I am at a 420 party and i just told a girl "hey, less not getting donuts, more getting donuts"(1-855): and did she get any doughnuts?
No. I am devastated
the vacuum is drunk
what?
i spilled my drink and tried to vacuum it and now the vacuum is drunk
we're getting ready to take strippers to breakfast. I love my life.
i stopped calling them hangovers and started calling mornings a long time ago.
Nobody is wearing shirts anymore. What is happening.
It hit me after I slept with his best friends and brother, that maybe I took it a bit far
surprisingly enough, it isn't that uncomfortable to have sex with a heart monitor on
She sprinted out of the bathroom and ran all the way into the middle of the street. Five minutes later she came back with a banana nut muffin. She's that kind of drunk.

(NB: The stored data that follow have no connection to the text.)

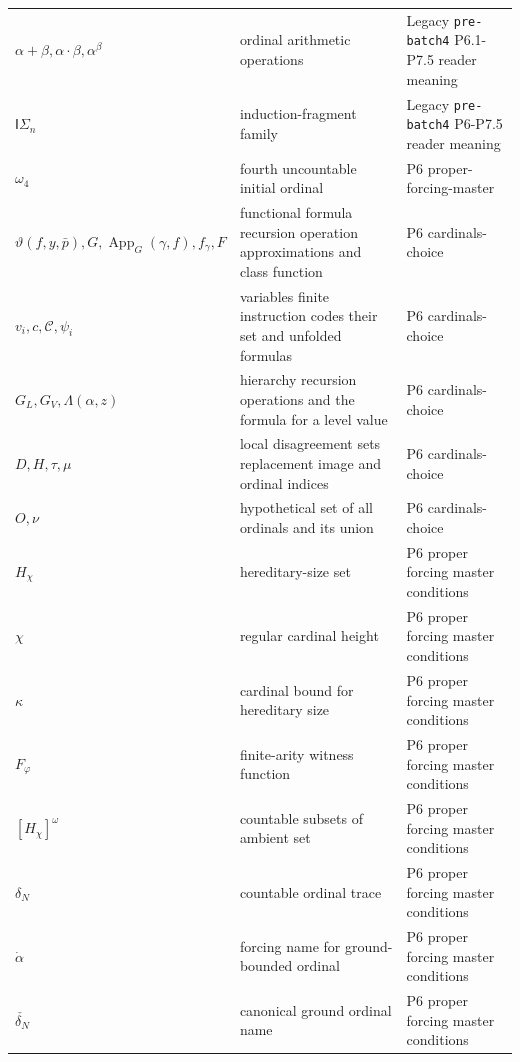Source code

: \begin{longtable}{@{}p{}p{}p{}@{}}
\(\alpha+\beta,\allowbreak \alpha\cdot\beta,\allowbreak \alpha^\beta\) & ordinal arithmetic operations & Legacy \texttt{pre-\allowbreak{}batch4} P6.\allowbreak{}1-\allowbreak{}P7.\allowbreak{}5 reader meaning \\
\(\mathsf I\Sigma_n\) & induction-fragment family & Legacy \texttt{pre-\allowbreak{}batch4} P6-\allowbreak{}P7.\allowbreak{}5 reader meaning \\
\(\omega_4\) & fourth uncountable initial ordinal & P6 proper-\allowbreak{}forcing-\allowbreak{}master \\
\(\vartheta(f,\allowbreak y,\allowbreak \bar p),\allowbreak G,\allowbreak \operatorname{App}_G(\gamma,\allowbreak f),\allowbreak f_\gamma,\allowbreak F\) & functional formula recursion operation approximations and class function & P6 cardinals-\allowbreak{}choice \\
\(v_i,\allowbreak c,\allowbreak \mathcal C,\allowbreak \psi_i\) & variables finite instruction codes their set and unfolded formulas & P6 cardinals-\allowbreak{}choice \\
\(G_L,\allowbreak G_V,\allowbreak \Lambda(\alpha,\allowbreak z)\) & hierarchy recursion operations and the formula for a level value & P6 cardinals-\allowbreak{}choice \\
\(D,\allowbreak H,\allowbreak \tau,\allowbreak \mu\) & local disagreement sets replacement image and ordinal indices & P6 cardinals-\allowbreak{}choice \\
\(O,\allowbreak \nu\) & hypothetical set of all ordinals and its union & P6 cardinals-\allowbreak{}choice \\
\(H_\chi\) & hereditary-size set & P6 proper forcing master conditions \\
\(\chi\) & regular cardinal height & P6 proper forcing master conditions \\
\(\kappa\) & cardinal bound for hereditary size & P6 proper forcing master conditions \\
\(F_\varphi\) & finite-arity witness function & P6 proper forcing master conditions \\
\([H_\chi]^\omega\) & countable subsets of ambient set & P6 proper forcing master conditions \\
\(\delta_N\) & countable ordinal trace & P6 proper forcing master conditions \\
\(\dot\alpha\) & forcing name for ground-bounded ordinal & P6 proper forcing master conditions \\
\(\check{\delta_N}\) & canonical ground ordinal name & P6 proper forcing master conditions \\

\end{longtable}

If I ever mention marriage force me to Brazil to do coke and strippers until I die.
at one point he couldn't find his underwear so he put on my catsuit to go to the bathroom
The highlight was when a stranger was nose to nose with you threatening to kick ur ass, and you said "Is that your real face? Stopped him dead.
Also I'd apologize for texting you flipping my shit about the science of hair growth while I was shrooming last night but we know each other better than that
She woke up with her hand super glued to the fridge....how the hell am I Supposed to get her off??
I'm not totally useless... You can use me as an example of what not to do
I have had flashes of 69ing, a strawberry flavored condom and begging him to sleep naked.